Here is a solution that might work for you. You populate a dataframe with a custom object TextRect with coordinates and texts. Then you separate coordinates and texts into 2 dataframes :
from fitz.fitz import Rect # Rect coordinates
from tabula import read_pdf # to extract table dataframe from pdf
import numpy as np
import pandas as pd
class TextRect:
"""
Class TextRect aim to store an object with a text and its coordinates in a Rect object.
Arguments:
- top (float) : top coordinates of the text
- left (float) : left coordinates of the text
- width (float) : width coordinates of the text
- height (float) : height coordinates of the text
- text (string) : text of the PDF we are dealing with
"""
def __init__(self, top, left, width, height, text):
self._rect = Rect(left + width, top - height, left, top)
self._text = text
def get_rect(self):
"""
Function to return the Rect object
"""
return self._rect
def get_text(self):
"""
Function to return the string text
"""
return self._text
def transform(x):
"""
Function to transform dictionary into TextRect object
Argument:
- x (dict) : dictionary with key {'top', 'left', 'width', 'height', 'text'}
Return:
- TextRect object with coordinates of text, text and page of text.
"""
return TextRect(**x)
def transform_text(textRect):
"""
Function to get the text of a TextRect object
Argument:
- textRect (TextRect) : TextRect object
Return:
- text (string)
"""
return textRect.get_text()
def transform_rect(x):
"""
Function to get the Rect coordinates of a TextRect object
Argument:
- textRect (TextRect) : TextRect object
Return:
- rectangle coordinates (Rect)
"""
return x.get_rect()
def get_text_df(json_df):
"""
Function to get a dataframe with text only
Arguments :
- json_df (pandas.DataFrame(TextRect)) : df is a dataframe from raw json table
Return : pandas.DataFrame(String)
"""
# Vectorisation of transform() function for more speed
vtransform = np.vectorize(transform)
vtransform_text = np.vectorize(transform_text)

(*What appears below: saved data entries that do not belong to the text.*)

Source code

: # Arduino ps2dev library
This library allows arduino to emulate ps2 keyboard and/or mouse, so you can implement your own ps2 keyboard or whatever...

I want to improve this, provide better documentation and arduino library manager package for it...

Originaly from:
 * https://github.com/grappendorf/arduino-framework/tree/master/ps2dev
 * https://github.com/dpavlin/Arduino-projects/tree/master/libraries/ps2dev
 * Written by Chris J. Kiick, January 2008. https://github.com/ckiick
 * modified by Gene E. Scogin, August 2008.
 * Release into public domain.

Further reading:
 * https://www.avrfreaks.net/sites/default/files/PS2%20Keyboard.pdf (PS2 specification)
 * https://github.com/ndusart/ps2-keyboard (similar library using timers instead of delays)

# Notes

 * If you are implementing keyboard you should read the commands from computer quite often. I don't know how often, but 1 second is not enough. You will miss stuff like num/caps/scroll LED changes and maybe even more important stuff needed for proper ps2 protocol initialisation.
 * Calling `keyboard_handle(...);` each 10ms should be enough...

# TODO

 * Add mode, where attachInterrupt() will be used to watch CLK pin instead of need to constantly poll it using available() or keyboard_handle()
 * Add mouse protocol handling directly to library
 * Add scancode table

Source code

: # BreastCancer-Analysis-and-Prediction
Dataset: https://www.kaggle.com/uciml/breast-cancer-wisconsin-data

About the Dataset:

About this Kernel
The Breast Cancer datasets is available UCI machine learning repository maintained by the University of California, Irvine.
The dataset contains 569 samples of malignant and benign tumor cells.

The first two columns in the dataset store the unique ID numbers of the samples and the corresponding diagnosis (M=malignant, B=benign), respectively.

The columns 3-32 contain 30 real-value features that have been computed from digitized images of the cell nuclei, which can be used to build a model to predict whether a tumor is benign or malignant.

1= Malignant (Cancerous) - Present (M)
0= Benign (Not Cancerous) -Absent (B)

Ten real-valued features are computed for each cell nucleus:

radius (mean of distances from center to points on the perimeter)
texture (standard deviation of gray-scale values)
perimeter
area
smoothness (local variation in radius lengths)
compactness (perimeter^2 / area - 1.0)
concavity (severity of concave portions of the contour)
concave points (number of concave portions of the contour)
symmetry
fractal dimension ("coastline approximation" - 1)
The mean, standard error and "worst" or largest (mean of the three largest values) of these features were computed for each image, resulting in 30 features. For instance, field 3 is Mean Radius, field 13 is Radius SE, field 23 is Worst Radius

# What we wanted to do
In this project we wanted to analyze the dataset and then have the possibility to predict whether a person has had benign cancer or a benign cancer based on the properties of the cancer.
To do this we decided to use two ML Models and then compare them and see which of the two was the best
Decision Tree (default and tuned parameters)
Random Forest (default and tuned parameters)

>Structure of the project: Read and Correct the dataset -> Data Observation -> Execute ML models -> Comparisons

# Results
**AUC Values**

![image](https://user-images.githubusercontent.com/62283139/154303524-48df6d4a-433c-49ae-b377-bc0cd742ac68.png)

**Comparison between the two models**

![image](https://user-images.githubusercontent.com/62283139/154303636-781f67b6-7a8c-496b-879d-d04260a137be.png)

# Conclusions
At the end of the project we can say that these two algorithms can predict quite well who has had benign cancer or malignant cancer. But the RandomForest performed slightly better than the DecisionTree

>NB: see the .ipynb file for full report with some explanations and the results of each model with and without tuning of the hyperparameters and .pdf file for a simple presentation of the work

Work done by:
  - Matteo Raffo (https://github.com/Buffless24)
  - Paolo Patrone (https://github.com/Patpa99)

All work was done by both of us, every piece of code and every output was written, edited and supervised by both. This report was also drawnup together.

# Apply on all value transform() and transform_text() to get from json
# dataframe the TextRect object then the string text
return json_df.apply(vtransform).apply(vtransform_text)
def get_rect_df(json_df):
"""
Function to get a dataframe with Rect coordinates only
Arguments :
- json_df (pandas.DataFrame(TextRect)) : df is a dataframe from raw json table
Return : pandas.DataFrame(Rect)
"""
# Vectorisation of transform() function for more speed
vtransform = np.vectorize(transform)
# Apply on all value transform() and transform_text() to get from json
# dataframe the TextRect object then the Rect coordinates
return json_df.apply(vtransform).applymap(transform_rect)
def extract_df_list(file_path):
"""
Method to extract 2 lists, one with dataframes containing text table,
one with dataframes containing coordinates tables.
Argument:
- file_path (string) : String path of the PDF file
Returns :
- document_txt (list of pandas.DataFrame) : List of DataFrame. Each dataframe correspond
to text found in all table.
- document_rect (list of pandas.DataFrame) : List of DataFrame. Each dataframe correspond
to text coordinates found in all table.
"""
json_pages = []
# For all page, we extract all table as a json and put them into a list
json_pages.append(read_pdf(file_path, pages='all', output_format='json'))
# Extract txt and coordinates from json
list_df_txt = []
list_df_rect = []
# For all page, we iterate over each json table found to extract text and coordinates
for json_df in json_pages:
list_df_txt.append(get_text_df(pd.DataFrame(json_df['data'])))
list_df_rect.append(get_rect_df(pd.DataFrame(json_df['data'])))
return list_df_txt, list_df_rect
# Get your 2 dataframes
list_df_1_txt, list_df_1_rect = extract_df_list("file_path_pdf")